▸ Exercise objective:
Please tally the lines in the records that include the word "frac" and answer with the bare number.

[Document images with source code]

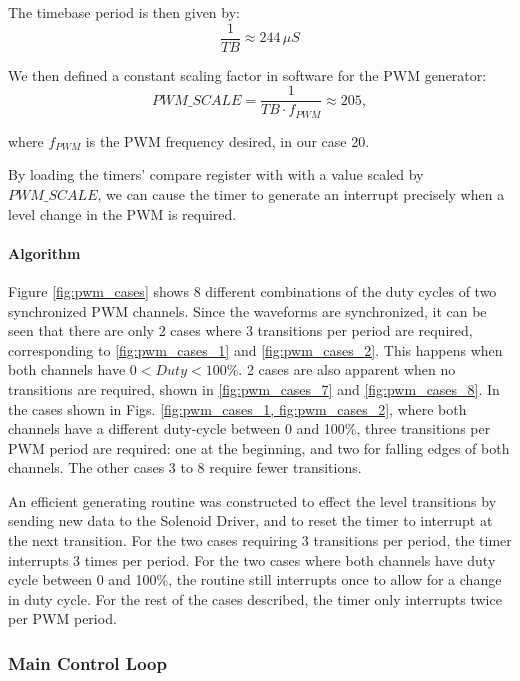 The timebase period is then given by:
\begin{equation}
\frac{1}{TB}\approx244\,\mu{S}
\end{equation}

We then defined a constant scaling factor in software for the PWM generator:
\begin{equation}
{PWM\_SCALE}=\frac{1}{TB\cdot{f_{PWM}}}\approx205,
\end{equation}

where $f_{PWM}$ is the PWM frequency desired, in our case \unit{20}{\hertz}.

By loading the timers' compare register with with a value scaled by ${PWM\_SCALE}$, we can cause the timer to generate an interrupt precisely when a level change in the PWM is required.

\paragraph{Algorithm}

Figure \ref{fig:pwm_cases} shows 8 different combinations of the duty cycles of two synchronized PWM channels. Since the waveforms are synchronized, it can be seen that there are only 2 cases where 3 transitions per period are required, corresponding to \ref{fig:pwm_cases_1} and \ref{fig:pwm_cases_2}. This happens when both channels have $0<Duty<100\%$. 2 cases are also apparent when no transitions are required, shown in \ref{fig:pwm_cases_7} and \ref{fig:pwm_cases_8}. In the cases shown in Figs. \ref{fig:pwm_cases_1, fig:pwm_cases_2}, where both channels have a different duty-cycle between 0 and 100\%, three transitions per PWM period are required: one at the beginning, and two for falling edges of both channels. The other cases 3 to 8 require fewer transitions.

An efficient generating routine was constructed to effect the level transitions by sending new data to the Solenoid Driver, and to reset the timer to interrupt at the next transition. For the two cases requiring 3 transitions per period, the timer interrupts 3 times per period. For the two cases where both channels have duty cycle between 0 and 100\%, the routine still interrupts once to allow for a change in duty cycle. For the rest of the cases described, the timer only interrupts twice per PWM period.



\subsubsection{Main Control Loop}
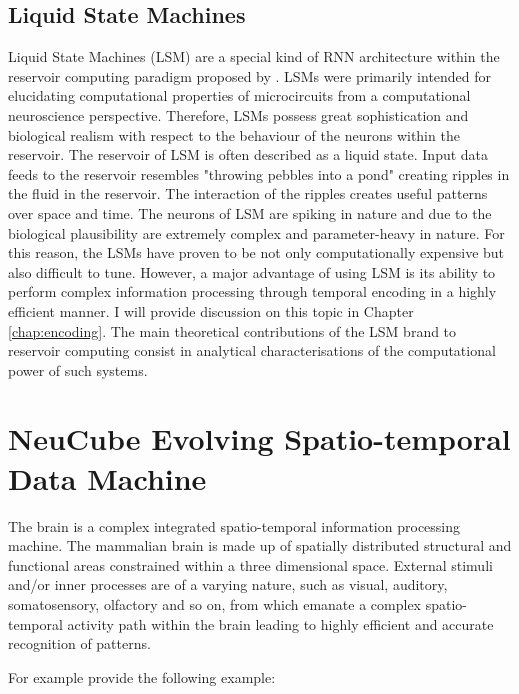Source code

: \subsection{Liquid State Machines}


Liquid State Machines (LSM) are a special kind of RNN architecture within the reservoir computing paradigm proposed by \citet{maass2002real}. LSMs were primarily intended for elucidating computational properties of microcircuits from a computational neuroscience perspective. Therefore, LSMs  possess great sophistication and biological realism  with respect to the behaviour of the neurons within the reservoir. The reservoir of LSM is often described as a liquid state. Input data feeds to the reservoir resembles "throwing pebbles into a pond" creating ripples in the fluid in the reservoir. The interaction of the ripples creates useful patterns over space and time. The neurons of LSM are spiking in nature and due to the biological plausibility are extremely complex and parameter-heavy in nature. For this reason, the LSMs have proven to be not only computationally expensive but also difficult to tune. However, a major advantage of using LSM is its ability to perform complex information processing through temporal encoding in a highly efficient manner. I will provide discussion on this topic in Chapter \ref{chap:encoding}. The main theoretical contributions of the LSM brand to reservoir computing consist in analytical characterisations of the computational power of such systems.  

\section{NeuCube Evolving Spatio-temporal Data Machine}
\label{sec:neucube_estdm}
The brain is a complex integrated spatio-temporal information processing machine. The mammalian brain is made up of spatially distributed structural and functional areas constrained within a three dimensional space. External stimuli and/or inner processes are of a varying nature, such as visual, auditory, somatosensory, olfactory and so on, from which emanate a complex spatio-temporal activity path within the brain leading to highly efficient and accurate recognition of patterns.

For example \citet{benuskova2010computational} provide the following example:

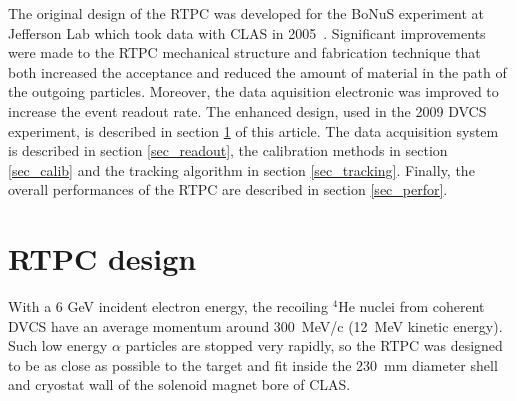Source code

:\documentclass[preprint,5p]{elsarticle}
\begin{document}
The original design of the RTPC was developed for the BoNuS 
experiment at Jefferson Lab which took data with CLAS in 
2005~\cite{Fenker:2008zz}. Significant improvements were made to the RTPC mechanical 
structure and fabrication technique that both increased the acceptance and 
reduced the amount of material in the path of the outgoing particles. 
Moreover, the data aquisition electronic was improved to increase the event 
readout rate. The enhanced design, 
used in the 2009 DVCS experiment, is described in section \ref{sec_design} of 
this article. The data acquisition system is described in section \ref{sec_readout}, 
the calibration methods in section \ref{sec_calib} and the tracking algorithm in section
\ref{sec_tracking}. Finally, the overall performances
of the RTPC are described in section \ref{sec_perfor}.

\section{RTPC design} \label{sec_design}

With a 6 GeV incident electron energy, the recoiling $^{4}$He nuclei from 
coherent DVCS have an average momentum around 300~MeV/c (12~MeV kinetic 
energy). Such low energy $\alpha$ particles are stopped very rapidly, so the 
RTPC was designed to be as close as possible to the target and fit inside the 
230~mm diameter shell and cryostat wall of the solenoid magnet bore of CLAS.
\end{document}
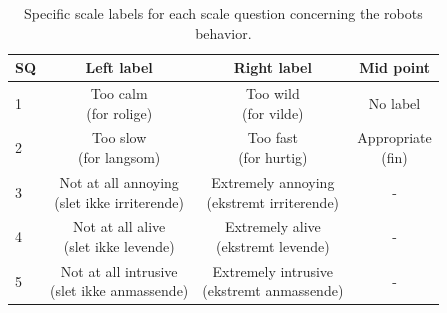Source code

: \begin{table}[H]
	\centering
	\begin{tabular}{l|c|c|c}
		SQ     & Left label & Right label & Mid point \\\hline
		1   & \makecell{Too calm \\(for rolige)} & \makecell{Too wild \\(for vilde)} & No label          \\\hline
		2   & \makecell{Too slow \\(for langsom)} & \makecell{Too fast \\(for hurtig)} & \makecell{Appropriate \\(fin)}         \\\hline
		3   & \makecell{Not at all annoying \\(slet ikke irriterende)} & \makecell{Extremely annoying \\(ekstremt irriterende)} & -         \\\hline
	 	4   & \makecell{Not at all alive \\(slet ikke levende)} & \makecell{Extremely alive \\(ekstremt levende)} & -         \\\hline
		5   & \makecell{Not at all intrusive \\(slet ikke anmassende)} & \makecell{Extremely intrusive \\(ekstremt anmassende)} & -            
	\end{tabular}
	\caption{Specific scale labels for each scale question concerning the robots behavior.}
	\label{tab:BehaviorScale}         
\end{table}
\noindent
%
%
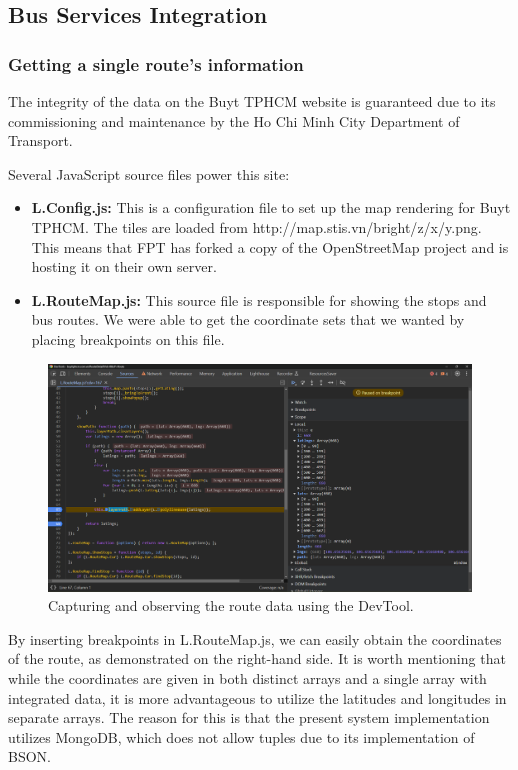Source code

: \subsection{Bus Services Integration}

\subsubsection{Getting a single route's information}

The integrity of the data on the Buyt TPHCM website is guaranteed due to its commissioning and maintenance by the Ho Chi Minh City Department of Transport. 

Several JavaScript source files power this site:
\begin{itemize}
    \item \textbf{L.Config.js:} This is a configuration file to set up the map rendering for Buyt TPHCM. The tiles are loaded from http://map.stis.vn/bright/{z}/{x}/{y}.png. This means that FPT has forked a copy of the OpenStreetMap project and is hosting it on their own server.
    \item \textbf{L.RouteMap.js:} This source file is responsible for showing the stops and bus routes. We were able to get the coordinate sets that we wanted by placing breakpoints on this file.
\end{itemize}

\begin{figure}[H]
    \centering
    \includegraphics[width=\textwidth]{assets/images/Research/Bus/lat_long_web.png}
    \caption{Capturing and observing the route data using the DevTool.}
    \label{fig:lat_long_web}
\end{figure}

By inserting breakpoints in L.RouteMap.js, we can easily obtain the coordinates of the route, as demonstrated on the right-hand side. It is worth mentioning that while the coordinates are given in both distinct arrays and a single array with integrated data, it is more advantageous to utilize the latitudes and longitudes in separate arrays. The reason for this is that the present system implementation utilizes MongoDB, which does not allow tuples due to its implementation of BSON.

▸ Exercise solution:
2